A critical security flaw has been uncovered in UNISOC’s smartphone chipset that could be potentially weaponized to disrupt a smartphone’s radio communications through a malformed packet.
“Left unpatched, a hacker or a military unit can leverage such a vulnerability to neutralize communications in a specific location,” Israeli cybersecurity company Check Point said in a report shared with The Hacker News. “The vulnerability is in the modem firmware, not in the Android OS itself.”
UNISOC, a semiconductor company based in Shanghai, is the world’s fourth-largest mobile processor manufacturer after Mediatek, Qualcomm, and Apple, accounting for 10% of all SoC shipments in Q3 2021, according to Counterpoint Research.
The now-patched issue has been assigned the identifier CVE-2022-20210 and is rated 9.4 out of 10 for severity on the CVSS vulnerability scoring system.

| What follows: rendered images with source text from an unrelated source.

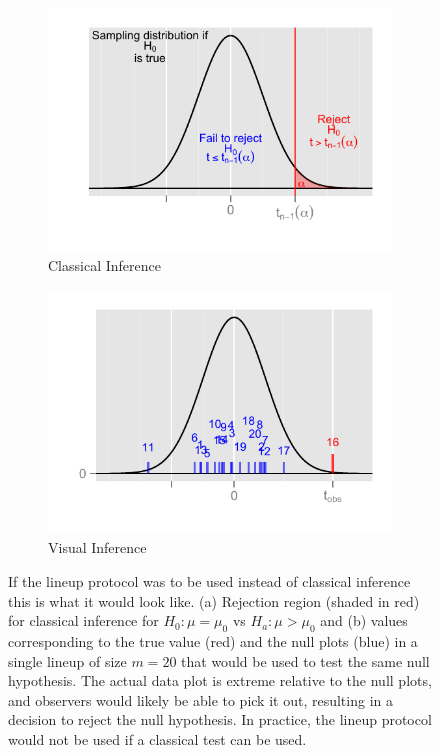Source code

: \documentclass[12pt]{article}\usepackage[]{graphicx}\usepackage[]{color}
\begin{document}
\begin{figure}[!t]
\centering
\begin{subfigure}[t]{0.49\textwidth}
  \caption{Classical Inference}
\vspace{-.1in}
  \includegraphics[width=\textwidth]{diagram.pdf}
\end{subfigure}
\begin{subfigure}[t]{0.49\textwidth}
  \caption{Visual Inference}
\vspace{-.1in}
  \includegraphics[width=\textwidth]{visual-inference-plot-1.pdf}
\end{subfigure}
\vspace{-.2in}
\caption{If the lineup protocol was to be used instead of classical inference this is what it would look like. (a) Rejection region (shaded in red) for classical inference for $H_0: \mu=\mu_0$ vs $H_a:\mu>\mu_0$  and (b) values corresponding to the true value (red) and the null plots (blue) in a single lineup of size $m=20$ that would be used to test the same null hypothesis.  The actual  data plot is extreme relative to the null plots, and observers would likely be able to pick it out, resulting in a decision to reject the null hypothesis. In practice, the lineup protocol would not be used if a classical test can be used. } 
\label{compare}
\end{figure}
\end{document}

In a nutshell, the vulnerability — discovered following a reverse-engineering of UNISOC’s LTE protocol stack implementation — relates to a case of buffer overflow vulnerability in the component that handles Non-Access Stratum (NAS) messages in the modem firmware, resulting in denial-of-service.

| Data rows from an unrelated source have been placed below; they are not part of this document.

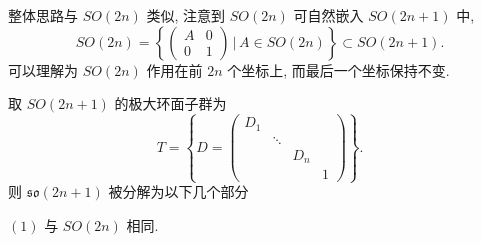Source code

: \begin{example}[奇数阶特殊正交群 $SO(2n+1)$]
    整体思路与 $SO(2n)$ 类似, 注意到 $SO(2n)$ 可自然嵌入 $SO(2n+1)$ 中,
    \begin{equation*}
        SO(2n) = \left\{
        \begin{pmatrix}
            A & 0 \\
            0 & 1
        \end{pmatrix}\,\Bigg|\, A\in SO(2n)\right\}
        \subset SO(2n+1).
    \end{equation*}
    可以理解为 $SO(2n)$ 作用在前 $2n$ 个坐标上, 而最后一个坐标保持不变.

    取 $SO(2n+1)$ 的极大环面子群为
    \begin{equation*}
        T = \left\{ D = 
        \begin{pmatrix}
            D_1 & & & \\
            & \ddots & & \\
            & & D_n & \\
            & & & 1
        \end{pmatrix} \right\}.
    \end{equation*}
    则 $\mathfrak{so}(2n+1)$ 被分解为以下几个部分

    \noindent $(1)$
    与 $SO(2n)$ 相同.


\end{example}
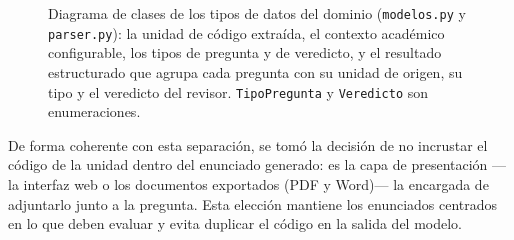 \begin{figure}[htbp]
  \centering
  \caption[Diagrama de clases del modelo de dominio.]{Diagrama de clases de los
  tipos de datos del dominio (\texttt{modelos.py} y \texttt{parser.py}): la
  unidad de código extraída, el contexto académico configurable, los tipos de
  pregunta y de veredicto, y el resultado estructurado que agrupa cada pregunta
  con su unidad de origen, su tipo y el veredicto del revisor. \texttt{TipoPregunta}
  y \texttt{Veredicto} son enumeraciones.}
  \label{fig:clases-dominio}
\end{figure}

De forma coherente con esta separación, se tomó la decisión de no
incrustar el código de la unidad dentro del enunciado generado: es la capa
de presentación ---la interfaz web o los documentos exportados (PDF y
Word)--- la encargada de adjuntarlo junto a la pregunta. Esta elección mantiene los enunciados
centrados en lo que deben evaluar y evita duplicar el código en la salida
del modelo.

To mitigate the risk, it’s recommended that users update their Android devices to the latest available software as and when it becomes available as part of Google’s Android Security Bulletin for June 2022.
“An attacker could have used a radio station to send a malformed packet that would reset the modem, depriving the user of the possibility of communication,” Check Point’s Slava Makkaveev said.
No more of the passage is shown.